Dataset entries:
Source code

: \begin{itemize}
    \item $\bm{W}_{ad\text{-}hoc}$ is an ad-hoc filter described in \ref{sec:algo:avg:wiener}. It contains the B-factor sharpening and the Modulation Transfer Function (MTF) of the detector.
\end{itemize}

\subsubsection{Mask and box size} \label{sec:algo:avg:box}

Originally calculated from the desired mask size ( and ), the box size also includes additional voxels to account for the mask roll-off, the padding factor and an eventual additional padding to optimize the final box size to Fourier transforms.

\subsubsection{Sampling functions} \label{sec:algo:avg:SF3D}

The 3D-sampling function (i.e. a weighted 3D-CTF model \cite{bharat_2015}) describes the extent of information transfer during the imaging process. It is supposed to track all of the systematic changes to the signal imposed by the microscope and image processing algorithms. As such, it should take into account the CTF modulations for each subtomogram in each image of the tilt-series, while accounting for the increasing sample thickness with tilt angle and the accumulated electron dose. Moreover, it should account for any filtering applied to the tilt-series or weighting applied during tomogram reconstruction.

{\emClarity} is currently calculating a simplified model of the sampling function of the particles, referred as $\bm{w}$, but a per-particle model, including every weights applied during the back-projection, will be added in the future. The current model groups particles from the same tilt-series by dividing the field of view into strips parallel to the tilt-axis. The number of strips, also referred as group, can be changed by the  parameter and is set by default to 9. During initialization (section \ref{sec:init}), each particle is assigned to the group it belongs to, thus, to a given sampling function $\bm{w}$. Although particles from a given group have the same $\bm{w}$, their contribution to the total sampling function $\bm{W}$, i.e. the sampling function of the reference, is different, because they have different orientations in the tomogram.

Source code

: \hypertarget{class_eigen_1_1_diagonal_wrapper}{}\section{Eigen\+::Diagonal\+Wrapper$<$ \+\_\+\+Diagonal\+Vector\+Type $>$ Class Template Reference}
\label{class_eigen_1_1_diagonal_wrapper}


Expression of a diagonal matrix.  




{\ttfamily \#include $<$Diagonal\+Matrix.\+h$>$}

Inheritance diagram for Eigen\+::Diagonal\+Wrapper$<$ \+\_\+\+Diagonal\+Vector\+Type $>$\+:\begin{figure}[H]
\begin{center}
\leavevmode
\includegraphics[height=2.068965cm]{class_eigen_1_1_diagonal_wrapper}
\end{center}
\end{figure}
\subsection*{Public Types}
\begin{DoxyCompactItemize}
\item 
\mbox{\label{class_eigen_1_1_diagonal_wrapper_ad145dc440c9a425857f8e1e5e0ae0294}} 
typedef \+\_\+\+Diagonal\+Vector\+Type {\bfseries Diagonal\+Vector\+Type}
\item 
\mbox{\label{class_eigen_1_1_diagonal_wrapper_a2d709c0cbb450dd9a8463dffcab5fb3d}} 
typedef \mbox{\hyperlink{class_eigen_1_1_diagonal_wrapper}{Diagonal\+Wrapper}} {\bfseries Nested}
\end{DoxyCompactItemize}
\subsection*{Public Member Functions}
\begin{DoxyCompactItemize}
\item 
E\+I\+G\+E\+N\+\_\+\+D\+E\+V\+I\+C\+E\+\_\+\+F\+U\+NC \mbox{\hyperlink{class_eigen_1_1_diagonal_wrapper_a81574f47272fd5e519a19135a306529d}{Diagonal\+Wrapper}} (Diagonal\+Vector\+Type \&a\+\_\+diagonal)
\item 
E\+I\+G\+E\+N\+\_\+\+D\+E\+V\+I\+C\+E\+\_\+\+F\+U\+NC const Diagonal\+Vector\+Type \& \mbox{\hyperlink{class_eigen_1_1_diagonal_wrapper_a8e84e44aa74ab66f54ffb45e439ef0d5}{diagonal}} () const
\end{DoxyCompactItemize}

Task item
Provide an exact transcription of every entry above.

Output below
Source code

: \begin{itemize}
    \item $\bm{W}_{ad\text{-}hoc}$ is an ad-hoc filter described in \ref{sec:algo:avg:wiener}. It contains the B-factor sharpening and the Modulation Transfer Function (MTF) of the detector.
\end{itemize}

\subsubsection{Mask and box size} \label{sec:algo:avg:box}

Originally calculated from the desired mask size ( and ), the box size also includes additional voxels to account for the mask roll-off, the padding factor and an eventual additional padding to optimize the final box size to Fourier transforms.

\subsubsection{Sampling functions} \label{sec:algo:avg:SF3D}

The 3D-sampling function (i.e. a weighted 3D-CTF model \cite{bharat_2015}) describes the extent of information transfer during the imaging process. It is supposed to track all of the systematic changes to the signal imposed by the microscope and image processing algorithms. As such, it should take into account the CTF modulations for each subtomogram in each image of the tilt-series, while accounting for the increasing sample thickness with tilt angle and the accumulated electron dose. Moreover, it should account for any filtering applied to the tilt-series or weighting applied during tomogram reconstruction.

{\emClarity} is currently calculating a simplified model of the sampling function of the particles, referred as $\bm{w}$, but a per-particle model, including every weights applied during the back-projection, will be added in the future. The current model groups particles from the same tilt-series by dividing the field of view into strips parallel to the tilt-axis. The number of strips, also referred as group, can be changed by the  parameter and is set by default to 9. During initialization (section \ref{sec:init}), each particle is assigned to the group it belongs to, thus, to a given sampling function $\bm{w}$. Although particles from a given group have the same $\bm{w}$, their contribution to the total sampling function $\bm{W}$, i.e. the sampling function of the reference, is different, because they have different orientations in the tomogram.

Source code

: \hypertarget{class_eigen_1_1_diagonal_wrapper}{}\section{Eigen\+::Diagonal\+Wrapper$<$ \+\_\+\+Diagonal\+Vector\+Type $>$ Class Template Reference}
\label{class_eigen_1_1_diagonal_wrapper}


Expression of a diagonal matrix.  




{\ttfamily \#include $<$Diagonal\+Matrix.\+h$>$}

Inheritance diagram for Eigen\+::Diagonal\+Wrapper$<$ \+\_\+\+Diagonal\+Vector\+Type $>$\+:\begin{figure}[H]
\begin{center}
\leavevmode
\includegraphics[height=2.068965cm]{class_eigen_1_1_diagonal_wrapper}
\end{center}
\end{figure}
\subsection*{Public Types}
\begin{DoxyCompactItemize}
\item 
\mbox{\label{class_eigen_1_1_diagonal_wrapper_ad145dc440c9a425857f8e1e5e0ae0294}} 
typedef \+\_\+\+Diagonal\+Vector\+Type {\bfseries Diagonal\+Vector\+Type}
\item 
\mbox{\label{class_eigen_1_1_diagonal_wrapper_a2d709c0cbb450dd9a8463dffcab5fb3d}} 
typedef \mbox{\hyperlink{class_eigen_1_1_diagonal_wrapper}{Diagonal\+Wrapper}} {\bfseries Nested}
\end{DoxyCompactItemize}
\subsection*{Public Member Functions}
\begin{DoxyCompactItemize}
\item 
E\+I\+G\+E\+N\+\_\+\+D\+E\+V\+I\+C\+E\+\_\+\+F\+U\+NC \mbox{\hyperlink{class_eigen_1_1_diagonal_wrapper_a81574f47272fd5e519a19135a306529d}{Diagonal\+Wrapper}} (Diagonal\+Vector\+Type \&a\+\_\+diagonal)
\item 
E\+I\+G\+E\+N\+\_\+\+D\+E\+V\+I\+C\+E\+\_\+\+F\+U\+NC const Diagonal\+Vector\+Type \& \mbox{\hyperlink{class_eigen_1_1_diagonal_wrapper_a8e84e44aa74ab66f54ffb45e439ef0d5}{diagonal}} () const
\end{DoxyCompactItemize}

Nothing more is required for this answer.